Jefferies upped its expected price for Chevron's shares in a July 11 note to $116 from $114 and bumped Marathon's price target to $17 from $16 on its belief that "the oil market is in the early stages of a sustainable but protracted recovery."
The firm's thesis for improved long-term share prices rests on the notion that the imbalance of oil supply and demand will migrate back to balance and then on to an undersupply in the back half of 2016.
"Oil prices may not fully react to the fundamental undersupply until inventories draw to more normal levels in the late 2017/early 2018," Jefferies Jason Gammel and Marc Kofler wrote Monday. "At that point we believe $70 oil is fundamentally supported."
But in the near-term, Jefferies said oil prices have moved to a level that is within reach of the $61 per barrel mark, which the firm calls the "break-even" point for the sector.
"This improves the defensive qualities of the IOCs as dividends can generally be viewed as safe in the near-term," Gammel and Kofler said. "However, valuations are increasingly stretched and we believe these stocks are now discounting oil prices well over $80[per barrel] long-term on an intrinsic basis."
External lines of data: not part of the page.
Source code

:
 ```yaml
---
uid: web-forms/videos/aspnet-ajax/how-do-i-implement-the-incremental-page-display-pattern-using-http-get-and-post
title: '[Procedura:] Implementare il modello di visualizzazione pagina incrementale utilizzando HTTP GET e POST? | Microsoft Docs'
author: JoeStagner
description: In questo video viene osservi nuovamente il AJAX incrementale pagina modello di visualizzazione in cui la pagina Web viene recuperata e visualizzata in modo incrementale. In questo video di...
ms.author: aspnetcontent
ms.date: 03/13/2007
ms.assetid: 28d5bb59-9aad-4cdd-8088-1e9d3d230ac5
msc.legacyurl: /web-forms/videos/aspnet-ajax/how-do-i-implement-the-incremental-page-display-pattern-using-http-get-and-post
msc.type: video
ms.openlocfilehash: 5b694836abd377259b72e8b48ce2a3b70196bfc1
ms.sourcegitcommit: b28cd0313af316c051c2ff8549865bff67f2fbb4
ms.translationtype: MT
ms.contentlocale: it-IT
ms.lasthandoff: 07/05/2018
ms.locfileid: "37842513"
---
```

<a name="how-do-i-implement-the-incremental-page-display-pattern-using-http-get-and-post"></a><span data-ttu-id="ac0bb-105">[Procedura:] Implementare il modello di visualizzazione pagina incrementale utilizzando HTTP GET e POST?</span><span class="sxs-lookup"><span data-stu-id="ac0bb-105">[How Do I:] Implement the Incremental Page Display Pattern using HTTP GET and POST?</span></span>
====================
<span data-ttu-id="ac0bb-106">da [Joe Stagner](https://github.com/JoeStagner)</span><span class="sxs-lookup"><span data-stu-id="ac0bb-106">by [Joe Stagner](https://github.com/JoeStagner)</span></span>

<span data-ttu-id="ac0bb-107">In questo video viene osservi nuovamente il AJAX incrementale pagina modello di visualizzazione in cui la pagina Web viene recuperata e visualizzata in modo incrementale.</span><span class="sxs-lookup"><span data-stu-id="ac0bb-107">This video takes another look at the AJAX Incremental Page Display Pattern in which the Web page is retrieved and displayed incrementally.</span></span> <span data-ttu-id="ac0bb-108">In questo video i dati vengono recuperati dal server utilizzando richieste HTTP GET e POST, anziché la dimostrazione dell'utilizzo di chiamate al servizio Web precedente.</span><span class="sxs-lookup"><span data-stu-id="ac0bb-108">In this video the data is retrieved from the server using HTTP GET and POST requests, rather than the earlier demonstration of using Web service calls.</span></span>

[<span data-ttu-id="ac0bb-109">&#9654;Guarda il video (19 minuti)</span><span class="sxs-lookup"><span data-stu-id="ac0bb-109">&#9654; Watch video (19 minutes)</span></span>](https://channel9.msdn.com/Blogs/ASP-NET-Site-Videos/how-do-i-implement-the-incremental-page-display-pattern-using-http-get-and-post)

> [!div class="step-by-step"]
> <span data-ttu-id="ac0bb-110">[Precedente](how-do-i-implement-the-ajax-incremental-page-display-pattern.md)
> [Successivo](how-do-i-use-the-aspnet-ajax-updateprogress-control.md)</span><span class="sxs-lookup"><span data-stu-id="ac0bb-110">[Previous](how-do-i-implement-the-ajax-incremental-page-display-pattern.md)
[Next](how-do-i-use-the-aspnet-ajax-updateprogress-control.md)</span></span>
Jefferies said that the shares of these players have an embedded option value linked to oil price momentum and volatility, however, and cautioned that "this option value could be the more important driver of stock performance in the near term if oil prices remain volatile."
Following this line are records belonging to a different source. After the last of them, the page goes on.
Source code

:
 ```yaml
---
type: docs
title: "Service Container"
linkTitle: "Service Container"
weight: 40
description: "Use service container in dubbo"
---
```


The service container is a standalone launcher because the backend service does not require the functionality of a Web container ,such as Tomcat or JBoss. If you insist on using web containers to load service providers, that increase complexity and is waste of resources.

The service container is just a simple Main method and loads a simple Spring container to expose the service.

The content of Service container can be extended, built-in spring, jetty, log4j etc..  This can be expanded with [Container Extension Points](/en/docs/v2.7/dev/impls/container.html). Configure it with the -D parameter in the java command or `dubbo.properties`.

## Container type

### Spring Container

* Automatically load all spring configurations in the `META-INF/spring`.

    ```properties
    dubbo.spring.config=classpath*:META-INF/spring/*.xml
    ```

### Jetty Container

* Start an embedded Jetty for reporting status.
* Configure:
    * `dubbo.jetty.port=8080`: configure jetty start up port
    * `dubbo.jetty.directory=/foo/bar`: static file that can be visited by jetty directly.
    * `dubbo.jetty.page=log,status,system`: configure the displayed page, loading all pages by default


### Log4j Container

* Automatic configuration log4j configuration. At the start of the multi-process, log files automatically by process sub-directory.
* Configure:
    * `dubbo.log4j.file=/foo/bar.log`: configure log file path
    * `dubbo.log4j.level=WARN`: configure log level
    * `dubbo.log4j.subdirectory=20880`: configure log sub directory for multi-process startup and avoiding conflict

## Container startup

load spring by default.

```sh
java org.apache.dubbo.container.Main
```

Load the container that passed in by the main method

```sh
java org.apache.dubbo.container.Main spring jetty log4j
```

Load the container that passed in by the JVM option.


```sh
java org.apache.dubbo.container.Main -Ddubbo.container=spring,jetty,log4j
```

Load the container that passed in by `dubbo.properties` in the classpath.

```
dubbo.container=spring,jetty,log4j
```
Nevertheless, integrated oil majors have signaled belief in an improving commodity environment recently, with Chevron's announced $37 billion expansion of the Tengiz oil field in Kazakhstan and Shell's planned Pennsylvania petrochemical facility, which Jefferies expects could require about $8 billion of capital.
And Barclays analysts also were slightly optimistic on North America's integrated oil space Monday, noting that it expects its group of 10 major oil companies, which includes Chevron and Marathon as well as ExxonMobil (XOM) - Get Report, to report second quarter results mostly above consensus.
"However, while oil & gas prices have recovered sharply from multi-year sub-$30/bl lows in [the first quarter], we expect most companies to be unable to generate positive earnings, even at a mid-$40/bl oil price deck-with the notable exception of XOM," Barclays' Paul Cheng wrote Monday.
Barclays also conceded that Chevron will likely report positive second quarter earnings, but the firm continues to favor NYSE-listed Canadian integrated major Suncor Energy (SU) - Get Report and oil explorer and producer ConocoPhillips (COP) - Get Report in the oil and gas space.
Jefferies calls for positive earnings per share reports from Chevron, Exxon, BP and Royal Dutch Shell, and expects second quarter losses from ConocoPhillips and Marathon.
Look to the final week of July to see if Barclays and Jefferies' predictions ring true. BP kicks off the earnings season for the majors on July 26, with ConocoPhillips following suit July 28, Chevron and Exxon reporting July 29 and Marathon rounding out the group Aug. 4.